Als Chronist des Weltgeschehens muss ich an dieser Stelle allerdings pflichtgemäß darauf hinweisen: Erdnüsse sind keine Nüsse, heißen aber so. Kokosnüsse – dito. Erdbeeren oder Himbeeren dagegen sind Nüsse, heißen aber Beeren. Zu den Beeren wiederum zählen unerwartet Bananen, Kiwis und sogar Melonen ebenso wie allerhand Gemüse, das man in dieser Kategorie nicht vermutet hätte: Kürbis, Zucchini oder Gurken. Da hat die Botanik dem Sprachgebrauch nicht nur einmal ein Bein gestellt. Wäre der Text hier zu Ende, müsste das Fazit demnach lauten: Botanik ist beinahe genauso sinnlos wie Politikwissenschaften. Damit nicht genug, kommt am Ende der nächste um die Ecke und behauptet: Erdnüsse sind doch Nüsse. Wer soll denn da noch durchblicken? Das Bild, das ich mir von der Welt zu malen pflegte seit Kindheitstagen, als die Frage „Was mache ich hier eigentlich“ noch keine Rolle spielte – es gerät ins Wanken. Am Ende ist womöglich sogar der Walfisch gar kein Fisch?!

Weil also selbst Sachverhalte von eher bescheidener Komplexität schon kaum noch zu durchschauen sind, sehnen sich die Leute nach einfachen Antworten. Wo ein „Danke Merkel“ reicht, um die Gesellschaft allumfassend zu erklären, schaut der Politologe dumm aus der Wäsche.

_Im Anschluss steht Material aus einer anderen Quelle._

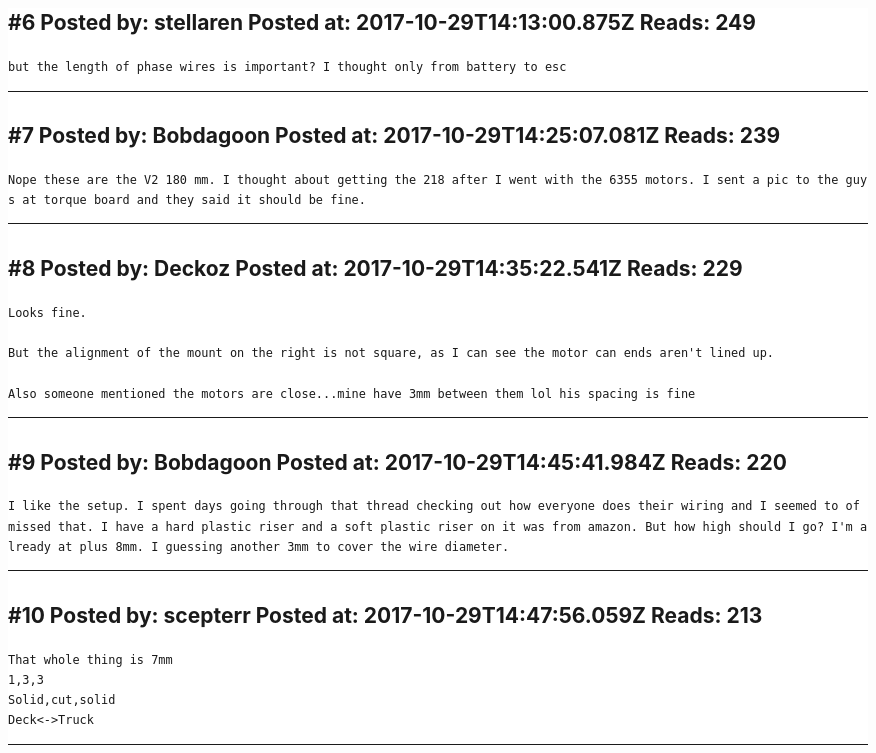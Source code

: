 ## \#6 Posted by: stellaren Posted at: 2017-10-29T14:13:00.875Z Reads: 249

```
but the length of phase wires is important? I thought only from battery to esc
```

---
## \#7 Posted by: Bobdagoon Posted at: 2017-10-29T14:25:07.081Z Reads: 239

```
Nope these are the V2 180 mm. I thought about getting the 218 after I went with the 6355 motors. I sent a pic to the guys at torque board and they said it should be fine.
```

---
## \#8 Posted by: Deckoz Posted at: 2017-10-29T14:35:22.541Z Reads: 229

```
Looks fine.

But the alignment of the mount on the right is not square, as I can see the motor can ends aren't lined up.

Also someone mentioned the motors are close...mine have 3mm between them lol his spacing is fine
```

---
## \#9 Posted by: Bobdagoon Posted at: 2017-10-29T14:45:41.984Z Reads: 220

```
I like the setup. I spent days going through that thread checking out how everyone does their wiring and I seemed to of missed that. I have a hard plastic riser and a soft plastic riser on it was from amazon. But how high should I go? I'm already at plus 8mm. I guessing another 3mm to cover the wire diameter.
```

---
## \#10 Posted by: scepterr Posted at: 2017-10-29T14:47:56.059Z Reads: 213

```
That whole thing is 7mm
1,3,3
Solid,cut,solid
Deck<->Truck
```

---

Das alles sollte man im Blick behalten, wenn man sich demnächst beim dritten Kreppel oder bei jedweder anderen Gelegenheit wieder einmal fragt: Was mache ich hier eigentlich?

Ich könnte zu dieser Thematik noch so viele andere Dinge schreiben – wenn sie mir nicht gerade entfallen wären. In diesem Sinne: Nüsse auf Deutschland!